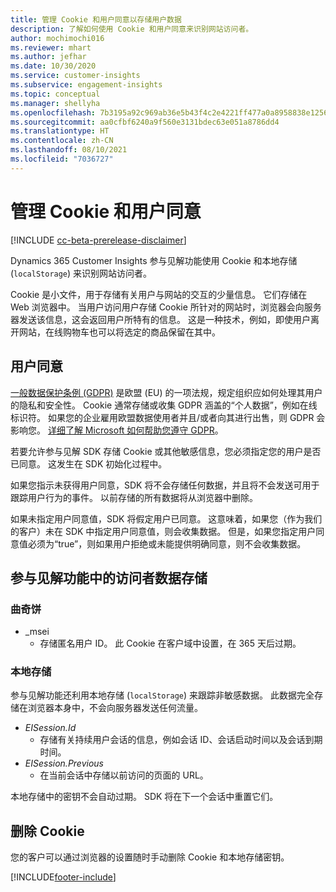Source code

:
 ```yaml
---
title: 管理 Cookie 和用户同意以存储用户数据
description: 了解如何使用 Cookie 和用户同意来识别网站访问者。
author: mochimochi016
ms.reviewer: mhart
ms.author: jefhar
ms.date: 10/30/2020
ms.service: customer-insights
ms.subservice: engagement-insights
ms.topic: conceptual
ms.manager: shellyha
ms.openlocfilehash: 7b3195a92c969ab36e5b43f4c2e4221ff477a0a8958838e1256528f58fe13dce
ms.sourcegitcommit: aa0cfbf6240a9f560e3131bdec63e051a8786dd4
ms.translationtype: HT
ms.contentlocale: zh-CN
ms.lasthandoff: 08/10/2021
ms.locfileid: "7036727"
---
```

# <a name="manage-cookies-and-user-consent"></a>管理 Cookie 和用户同意

[!INCLUDE [cc-beta-prerelease-disclaimer](includes/cc-beta-prerelease-disclaimer.md)]

Dynamics 365 Customer Insights 参与见解功能使用 Cookie 和本地存储 (`localStorage`) 来识别网站访问者。

Cookie 是小文件，用于存储有关用户与网站的交互的少量信息。 它们存储在 Web 浏览器中。 当用户访问用户存储 Cookie 所针对的网站时，浏览器会向服务器发送该信息，这会返回用户所特有的信息。 这是一种技术，例如，即使用户离开网站，在线购物车也可以将选定的商品保留在其中。

## <a name="user-consent"></a>用户同意

[一般数据保护条例 (GDPR)](/dynamics365/get-started/gdpr/) 是欧盟 (EU) 的一项法规，规定组织应如何处理其用户的隐私和安全性。 Cookie 通常存储或收集 GDPR 涵盖的“个人数据”，例如在线标识符。 如果您的企业雇用欧盟数据使用者并且/或者向其进行出售，则 GDPR 会影响您。 [详细了解 Microsoft 如何帮助您遵守 GDPR](https://www.microsoft.com/trust-center/privacy/gdpr-faqs)。

若要允许参与见解 SDK 存储 Cookie 或其他敏感信息，您必须指定您的用户是否已同意。 这发生在 SDK 初始化过程中。

如果您指示未获得用户同意，SDK 将不会存储任何数据，并且将不会发送可用于跟踪用户行为的事件。 以前存储的所有数据将从浏览器中删除。

如果未指定用户同意值，SDK 将假定用户已同意。 这意味着，如果您（作为我们的客户）未在 SDK 中指定用户同意值，则会收集数据。 但是，如果您指定用户同意值必须为“true”，则如果用户拒绝或未能提供明确同意，则不会收集数据。

## <a name="visitor-data-storage-in-engagement-insights-capability"></a>参与见解功能中的访问者数据存储

### <a name="cookies"></a>曲奇饼

- _msei
    - 存储匿名用户 ID。 此 Cookie 在客户域中设置，在 365 天后过期。

### <a name="local-storage"></a>本地存储

参与见解功能还利用本地存储 (`localStorage`) 来跟踪非敏感数据。 此数据完全存储在浏览器本身中，不会向服务器发送任何流量。

- *EISession.Id* 
    - 存储有关持续用户会话的信息，例如会话 ID、会话启动时间以及会话到期时间。
- *EISession.Previous*
    - 在当前会话中存储以前访问的页面的 URL。
    
本地存储中的密钥不会自动过期。 SDK 将在下一个会话中重置它们。

## <a name="deleting-cookies"></a>删除 Cookie

您的客户可以通过浏览器的设置随时手动删除 Cookie 和本地存储密钥。


[!INCLUDE[footer-include](../includes/footer-banner.md)]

● ● ● ●

Gather all lines from the listing above in which "localStorage" occurs.

Dynamics 365 Customer Insights 参与见解功能使用 Cookie 和本地存储 (`localStorage`) 来识别网站访问者。
参与见解功能还利用本地存储 (`localStorage`) 来跟踪非敏感数据。 此数据完全存储在浏览器本身中，不会向服务器发送任何流量。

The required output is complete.